The San Diego Convention Center is taking the first step toward a major expansion that would enable it to keep big-ticket conventions such as Comic-Con.
Today, convention center officials will announce the plans and answer the first question: Where? The answer: Alongside the existing building, closer to the bay.

The officials say buying a one-year option on 16 acres of Port of San Diego land gives them time to figure out another major question: How will they pay for an expansion?

The convention center's board plans to increase the facility's size by up to 300,000 square feet of exhibit space by 2014.

Ultimately, the board would like to double the current 525,000 square feet, but it's uncertain if there's enough room on the land that they would use.

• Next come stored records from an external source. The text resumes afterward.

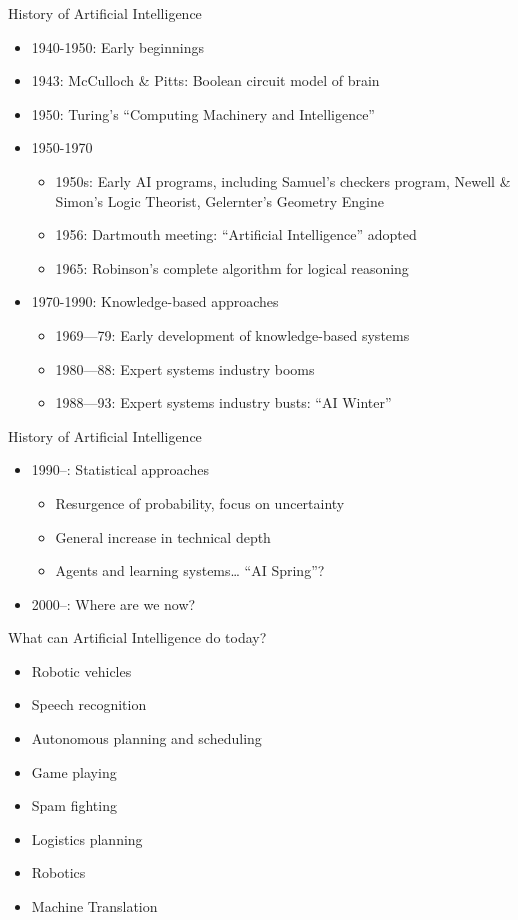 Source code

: \documentclass{beamer}
\begin{document}
\begin{frame}{History of Artificial Intelligence}
\begin{itemize}
    \item 1940-1950: Early beginnings
    \item 1943: McCulloch & Pitts: Boolean circuit model of brain
    \item 1950: Turing's “Computing Machinery and Intelligence”
    \item 1950-1970
    \begin{itemize}
        \item 1950s: Early AI programs, including Samuel's checkers program, Newell & Simon's Logic Theorist, Gelernter's Geometry Engine
        \item 1956: Dartmouth meeting: “Artificial Intelligence” adopted
        \item 1965: Robinson's complete algorithm for logical reasoning
    \end{itemize}
    \item 1970-1990: Knowledge-based approaches
    \begin{itemize}
        \item 1969—79: Early development of knowledge-based systems
        \item 1980—88: Expert systems industry booms
        \item 1988—93: Expert systems industry busts: “AI Winter”
    \end{itemize}
\end{itemize}
\end{frame}

\begin{frame}{History of Artificial Intelligence}
\begin{itemize}
    \item 1990--: Statistical approaches
    \begin{itemize}
        \item Resurgence of probability, focus on uncertainty
        \item General increase in technical depth
        \item Agents and learning systems… “AI Spring”?
    \end{itemize}
    \item 2000--: Where are we now?
\end{itemize}
\end{frame}

\begin{frame}{What can Artificial Intelligence do today?}
\begin{itemize}
    \item Robotic vehicles
    \item Speech recognition
    \item Autonomous planning and scheduling
    \item Game playing
    \item Spam fighting
    \item Logistics planning
    \item Robotics
    \item Machine Translation
\end{itemize}
\end{frame}
\end{document}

Officials said yesterday that a new wing would likely allow them to keep Comic-Con International, the homegrown annual convention that draws about 125,000 people to downtown and has become a national pop-culture juggernaut.

They say it will save more than a dozen other less glitzy but lucrative conventions, including the BIO International Convention and the American Institute of Architects.

“This is just good business. So we are overjoyed to be able to expand our contribution to the community,” said Cheryl Kendrick, chairwoman of the nonprofit corporate board that runs the convention center for the city.

The behemoth on the bay now delivers $31.9 million a year to San Diego's civic coffers via hotel and sales taxes, and it estimates its annual economic impact at $1.8 billion.

Convention center officials have long said they are operating at full capacity. Shortly after the first expansion in 2001, they started talking about the need for more room.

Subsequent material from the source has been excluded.